[Saved entries]
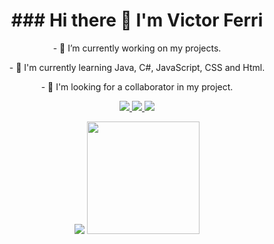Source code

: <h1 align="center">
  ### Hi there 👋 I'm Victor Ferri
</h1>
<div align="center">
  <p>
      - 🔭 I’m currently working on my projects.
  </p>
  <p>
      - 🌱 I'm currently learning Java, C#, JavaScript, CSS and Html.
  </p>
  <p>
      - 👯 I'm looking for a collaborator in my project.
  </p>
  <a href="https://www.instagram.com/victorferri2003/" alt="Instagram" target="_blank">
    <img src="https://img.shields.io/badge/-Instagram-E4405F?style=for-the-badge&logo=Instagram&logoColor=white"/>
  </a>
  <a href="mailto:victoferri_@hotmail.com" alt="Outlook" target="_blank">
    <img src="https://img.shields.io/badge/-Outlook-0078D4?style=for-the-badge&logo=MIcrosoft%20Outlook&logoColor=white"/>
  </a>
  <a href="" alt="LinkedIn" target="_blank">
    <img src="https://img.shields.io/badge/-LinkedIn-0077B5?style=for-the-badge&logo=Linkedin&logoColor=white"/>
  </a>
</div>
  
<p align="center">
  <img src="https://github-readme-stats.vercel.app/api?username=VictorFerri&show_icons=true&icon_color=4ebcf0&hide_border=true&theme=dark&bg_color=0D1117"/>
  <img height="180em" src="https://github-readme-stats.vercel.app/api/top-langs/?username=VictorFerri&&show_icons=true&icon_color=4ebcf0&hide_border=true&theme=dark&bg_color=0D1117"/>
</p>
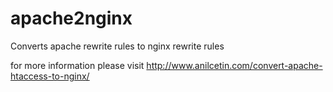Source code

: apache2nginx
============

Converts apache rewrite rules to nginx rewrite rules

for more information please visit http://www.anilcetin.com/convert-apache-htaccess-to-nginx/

## The task
The expected result is every line above containing the string "Outlook".

## Task response
  <a href="mailto:victoferri_@hotmail.com" alt="Outlook" target="_blank">
    <img src="https://img.shields.io/badge/-Outlook-0078D4?style=for-the-badge&logo=MIcrosoft%20Outlook&logoColor=white"/>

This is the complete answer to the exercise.